● **What the task asks**: The complete listing should be restated word for word.

● **Given data**:
=== Section Start ===
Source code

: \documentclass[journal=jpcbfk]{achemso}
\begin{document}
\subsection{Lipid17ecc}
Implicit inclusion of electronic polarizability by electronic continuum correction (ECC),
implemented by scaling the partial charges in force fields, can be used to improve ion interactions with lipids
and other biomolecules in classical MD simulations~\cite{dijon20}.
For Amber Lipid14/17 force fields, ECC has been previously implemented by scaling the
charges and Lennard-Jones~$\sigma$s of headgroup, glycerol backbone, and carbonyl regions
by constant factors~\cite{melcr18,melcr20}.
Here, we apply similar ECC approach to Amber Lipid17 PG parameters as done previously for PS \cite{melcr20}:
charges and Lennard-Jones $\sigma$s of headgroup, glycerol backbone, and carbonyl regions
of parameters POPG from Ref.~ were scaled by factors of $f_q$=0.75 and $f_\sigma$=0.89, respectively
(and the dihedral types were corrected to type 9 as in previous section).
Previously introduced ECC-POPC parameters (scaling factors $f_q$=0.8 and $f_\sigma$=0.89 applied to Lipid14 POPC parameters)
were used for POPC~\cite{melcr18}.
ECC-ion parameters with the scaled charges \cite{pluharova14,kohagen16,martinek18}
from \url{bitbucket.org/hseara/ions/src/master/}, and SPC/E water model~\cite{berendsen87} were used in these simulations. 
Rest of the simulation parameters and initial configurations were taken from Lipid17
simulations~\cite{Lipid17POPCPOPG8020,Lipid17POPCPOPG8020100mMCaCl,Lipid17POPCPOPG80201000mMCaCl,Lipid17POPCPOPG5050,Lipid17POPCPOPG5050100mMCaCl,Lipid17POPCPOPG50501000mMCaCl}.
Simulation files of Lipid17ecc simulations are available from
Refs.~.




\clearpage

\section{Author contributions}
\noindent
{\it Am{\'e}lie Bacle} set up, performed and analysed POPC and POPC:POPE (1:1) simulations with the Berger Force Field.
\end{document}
=== Section End ===
● **Solution to this problem**:
Source code

: \documentclass[journal=jpcbfk]{achemso}
\begin{document}
\subsection{Lipid17ecc}
Implicit inclusion of electronic polarizability by electronic continuum correction (ECC),
implemented by scaling the partial charges in force fields, can be used to improve ion interactions with lipids
and other biomolecules in classical MD simulations~\cite{dijon20}.
For Amber Lipid14/17 force fields, ECC has been previously implemented by scaling the
charges and Lennard-Jones~$\sigma$s of headgroup, glycerol backbone, and carbonyl regions
by constant factors~\cite{melcr18,melcr20}.
Here, we apply similar ECC approach to Amber Lipid17 PG parameters as done previously for PS \cite{melcr20}:
charges and Lennard-Jones $\sigma$s of headgroup, glycerol backbone, and carbonyl regions
of parameters POPG from Ref.~ were scaled by factors of $f_q$=0.75 and $f_\sigma$=0.89, respectively
(and the dihedral types were corrected to type 9 as in previous section).
Previously introduced ECC-POPC parameters (scaling factors $f_q$=0.8 and $f_\sigma$=0.89 applied to Lipid14 POPC parameters)
were used for POPC~\cite{melcr18}.
ECC-ion parameters with the scaled charges \cite{pluharova14,kohagen16,martinek18}
from \url{bitbucket.org/hseara/ions/src/master/}, and SPC/E water model~\cite{berendsen87} were used in these simulations. 
Rest of the simulation parameters and initial configurations were taken from Lipid17
simulations~\cite{Lipid17POPCPOPG8020,Lipid17POPCPOPG8020100mMCaCl,Lipid17POPCPOPG80201000mMCaCl,Lipid17POPCPOPG5050,Lipid17POPCPOPG5050100mMCaCl,Lipid17POPCPOPG50501000mMCaCl}.
Simulation files of Lipid17ecc simulations are available from
Refs.~.




\clearpage

\section{Author contributions}
\noindent
{\it Am{\'e}lie Bacle} set up, performed and analysed POPC and POPC:POPE (1:1) simulations with the Berger Force Field.
\end{document}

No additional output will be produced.